Exercise ->
Return, from the lines below, each one that includes the word "amigos".

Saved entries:

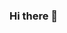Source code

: ### Hi there 👋

<!--
**gregm-mwb/gregm-mwb** is a ✨ _special_ ✨ repository because its `README.md` (this file) appears on your GitHub profile.

Here are some ideas to get you started:

- 🔭 I’m currently working on ... Hosting
- 🌱 I’m currently learning ... Life
- 👯 I’m looking to collaborate on ... Hosting
- 🤔 I’m looking for help with ...Hosting
- 💬 Ask me about ... Anything
- 📫 How to reach me: ... info@3zero.co.uk
- ⚡ Fun fact: ... Elephants swim in the sea
-->
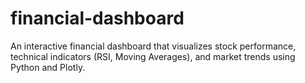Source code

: # financial-dashboard
An interactive financial dashboard that visualizes stock performance, technical indicators (RSI, Moving Averages), and market trends using Python and Plotly.

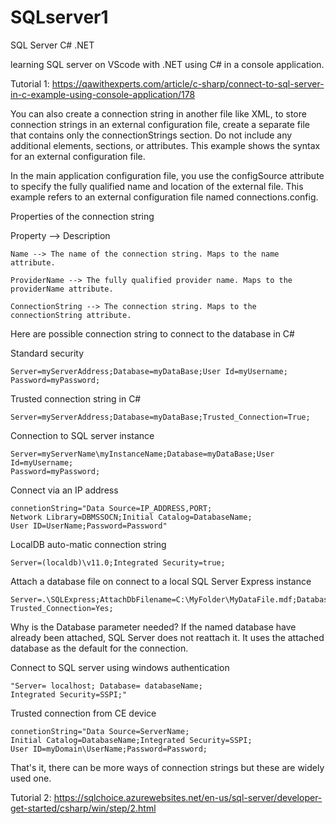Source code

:# SQLserver1
SQL Server C# .NET

learning SQL server on VScode with .NET using C# in a console application.

Tutorial 1: https://qawithexperts.com/article/c-sharp/connect-to-sql-server-in-c-example-using-console-application/178

You can also create a connection string in another file like XML, to store connection strings in an external configuration file, create a separate file that contains only the connectionStrings section. Do not include any additional elements, sections, or attributes. This example shows the syntax for an external configuration file.

<connectionStrings>  
  <add name="Name"   
   providerName="System.Data.ProviderName"   
   connectionString="Valid Connection String;" />  
</connectionStrings>  

In the main application configuration file, you use the configSource attribute to specify the fully qualified name and location of the external file. This example refers to an external configuration file named connections.config.

<?xml version='1.0' encoding='utf-8'?>  
<configuration>  
    <connectionStrings configSource="connections.config"/>  
</configuration>  


Properties of the connection string

Property --> Description

    Name --> The name of the connection string. Maps to the name attribute.

    ProviderName --> The fully qualified provider name. Maps to the providerName attribute.

    ConnectionString --> The connection string. Maps to the connectionString attribute.

Here are possible connection string to connect to the database in C#

Standard security

    Server=myServerAddress;Database=myDataBase;User Id=myUsername;
    Password=myPassword;

Trusted connection string in C#

    Server=myServerAddress;Database=myDataBase;Trusted_Connection=True;

Connection to SQL server instance

    Server=myServerName\myInstanceName;Database=myDataBase;User Id=myUsername;
    Password=myPassword;

Connect via an IP address

    connetionString="Data Source=IP_ADDRESS,PORT;
    Network Library=DBMSSOCN;Initial Catalog=DatabaseName;
    User ID=UserName;Password=Password"

LocalDB auto-matic connection string
    
    Server=(localdb)\v11.0;Integrated Security=true;

Attach a database file on connect to a local SQL Server Express instance
    
    Server=.\SQLExpress;AttachDbFilename=C:\MyFolder\MyDataFile.mdf;Database=dbname;
    Trusted_Connection=Yes;

Why is the Database parameter needed? If the named database have already been attached, SQL Server does not reattach it. It uses the attached database as the default for the connection.

Connect to SQL server using windows authentication

    "Server= localhost; Database= databaseName;
    Integrated Security=SSPI;"

Trusted connection from CE device

    connetionString="Data Source=ServerName;
    Initial Catalog=DatabaseName;Integrated Security=SSPI;
    User ID=myDomain\UserName;Password=Password;

That's it, there can be more ways of connection strings but these are widely used one.


Tutorial 2: https://sqlchoice.azurewebsites.net/en-us/sql-server/developer-get-started/csharp/win/step/2.html


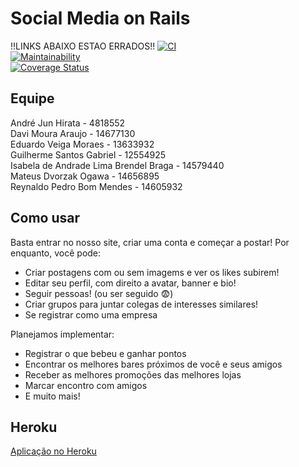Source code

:# Social Media on Rails

!!LINKS ABAIXO ESTAO ERRADOS!!
[![CI](https://github.com/OgawaSama/social-media-rails/actions/workflows/ci.yml/badge.svg?branch=main)](https://github.com/OgawaSama/social-media-rails/actions/workflows/ci.yml)  
[![Maintainability](https://qlty.sh/gh/OgawaSama/projects/social-media-rails/maintainability.svg)](https://qlty.sh/gh/OgawaSama/projects/social-media-rails)  
[![Coverage Status](https://coveralls.io/repos/github/OgawaSama/social-media-rails/badge.svg?branch=main)](https://coveralls.io/github/OgawaSama/social-media-rails?branch=main)  


## Equipe
André Jun Hirata - 4818552  
Davi Moura Araujo - 14677130  
Eduardo Veiga Moraes - 13633932    
Guilherme Santos Gabriel - 12554925  
Isabela de Andrade Lima Brendel Braga - 14579440  
Mateus Dvorzak Ogawa - 14656895  
Reynaldo Pedro Bom Mendes - 14605932  

## Como usar
Basta entrar no nosso site, criar uma conta e começar a postar!
Por enquanto, você pode:
* Criar postagens com ou sem imagems e ver os likes subirem!   
* Editar seu perfil, com direito a avatar, banner e bio!  
* Seguir pessoas! (ou ser seguido 😨)  
* Criar grupos para juntar colegas de interesses similares!  
* Se registrar como uma empresa  

Planejamos implementar:
* Registrar o que bebeu e ganhar pontos  
* Encontrar os melhores bares próximos de você e seus amigos  
* Receber as melhores promoções das melhores lojas  
* Marcar encontro com amigos
* E muito mais!

## Heroku
[Aplicação no Heroku](https://tabi-planner-8fed89242f80.herokuapp.com/)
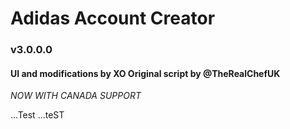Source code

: # Adidas Account Creator
### v3.0.0.0
#### UI and modifications by XO Original script by @TheRealChefUK

*NOW WITH CANADA SUPPORT*

...Test
...teST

Result of the exercise ->
* Encontrar os melhores bares próximos de você e seus amigos  
* Marcar encontro com amigos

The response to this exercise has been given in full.